Chris Wrightsecrétaire à l’Énergie des États-Unis, espère que l’oléoduc saoudien Est-Ouest, d’environ 1 200 kilomètres et d’une capacité de sept millions de barils par jour, sera bientôt remis en service. La principale voie alternative pour contourner Ormuz est hors service.

Logique de Washington

Le mouvement de Donald Trump Elle combine pression militaire, avertissements directs et porte entrouverte au dialogue. Ce n’est pas de l’improvisation: La Maison Blanche veut éviter une guerre ouverte au cours d’une année électorale de contrôle au Sénat et à la Chambre, et en même temps démontrer que le pétrole du détroit d’Ormuz ne sera pas fermé.

Washington s’était déjà engagé dans cette voie en 1987, lorsque Ronald Reagan a lancé l’opération Earnest Will pour protéger les pétroliers koweïtiens des mines iraniennes. La doctrine reste la même: maintenir ouvertes les routes du Golfe, dissuader Téhéran sans engager de troupes sur le terrain et indiquer clairement que les négociations ne se feront qu’aux conditions américaines.

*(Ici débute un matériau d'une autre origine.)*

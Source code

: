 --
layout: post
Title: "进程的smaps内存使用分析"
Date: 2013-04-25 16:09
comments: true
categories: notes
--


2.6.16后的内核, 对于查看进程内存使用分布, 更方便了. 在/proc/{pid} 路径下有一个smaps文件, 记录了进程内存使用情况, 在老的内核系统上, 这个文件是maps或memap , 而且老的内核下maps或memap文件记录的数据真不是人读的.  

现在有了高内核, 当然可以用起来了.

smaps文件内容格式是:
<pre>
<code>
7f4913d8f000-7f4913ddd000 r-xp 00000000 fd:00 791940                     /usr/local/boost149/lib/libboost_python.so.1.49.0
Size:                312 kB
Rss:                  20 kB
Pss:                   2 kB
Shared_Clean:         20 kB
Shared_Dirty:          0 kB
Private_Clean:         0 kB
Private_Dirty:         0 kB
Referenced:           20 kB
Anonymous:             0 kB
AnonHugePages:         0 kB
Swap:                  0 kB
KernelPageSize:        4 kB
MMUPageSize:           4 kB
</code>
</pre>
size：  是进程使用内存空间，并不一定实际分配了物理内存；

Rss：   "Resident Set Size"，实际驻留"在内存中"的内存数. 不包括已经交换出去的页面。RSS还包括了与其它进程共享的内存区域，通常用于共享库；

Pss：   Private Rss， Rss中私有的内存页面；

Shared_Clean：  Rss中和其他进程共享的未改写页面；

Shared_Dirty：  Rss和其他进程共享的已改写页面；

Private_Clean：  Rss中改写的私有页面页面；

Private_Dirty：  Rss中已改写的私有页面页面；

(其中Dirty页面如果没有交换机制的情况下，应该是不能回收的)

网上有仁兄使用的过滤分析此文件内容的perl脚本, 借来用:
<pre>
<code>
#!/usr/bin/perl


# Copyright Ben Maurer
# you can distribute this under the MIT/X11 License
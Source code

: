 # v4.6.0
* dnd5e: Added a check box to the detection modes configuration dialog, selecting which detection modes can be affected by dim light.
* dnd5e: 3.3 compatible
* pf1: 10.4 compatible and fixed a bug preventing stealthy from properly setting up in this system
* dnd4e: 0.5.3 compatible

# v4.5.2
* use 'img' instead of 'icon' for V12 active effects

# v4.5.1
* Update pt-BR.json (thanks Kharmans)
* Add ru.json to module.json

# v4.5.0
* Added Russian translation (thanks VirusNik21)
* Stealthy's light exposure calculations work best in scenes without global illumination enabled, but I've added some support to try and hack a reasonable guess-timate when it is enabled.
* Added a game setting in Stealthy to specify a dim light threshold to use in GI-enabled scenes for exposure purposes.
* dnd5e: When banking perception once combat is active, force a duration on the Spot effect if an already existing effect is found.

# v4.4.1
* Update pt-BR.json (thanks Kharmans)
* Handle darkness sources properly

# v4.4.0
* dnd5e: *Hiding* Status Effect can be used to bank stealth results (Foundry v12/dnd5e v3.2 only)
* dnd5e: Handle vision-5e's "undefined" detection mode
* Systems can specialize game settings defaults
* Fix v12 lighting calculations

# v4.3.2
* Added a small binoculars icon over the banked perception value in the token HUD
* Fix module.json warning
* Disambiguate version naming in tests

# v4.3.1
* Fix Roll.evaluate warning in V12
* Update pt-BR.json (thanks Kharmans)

Pour Espagnele canal de transmission est le prix du baril. Repsol et d’autres sociétés énergétiques espagnoles surveillent de près une escalade qui pourrait rendre la facture énergétique plus chère et mettre la pression sur le carburant sans qu’il soit nécessaire que le conflit s’intensifie.

Dossier

  • Le cas : L’Iran intensifie la pression sur deux des routes maritimes les plus importantes pour le pétrole brut, le détroit d’Ormuz et le détroit de Bab el-Mandeb, tandis que Washington maintient que le passage est ouvert.
  • Données clés : 184 millions de dollars de dégâts aux légations américaines, liste noire iranienne de 77 navires, oléoduc Est-Ouest d’une capacité de sept millions de barils par jour hors service et réparations estimées entre trois et cinq semaines.
  • Pour l’Espagne : Le principal effet est économique : toute hausse du prix du pétrole brut rend les importations d’énergie plus chères, exerce une pression sur le carburant et affecte les comptes des entreprises énergétiques espagnoles.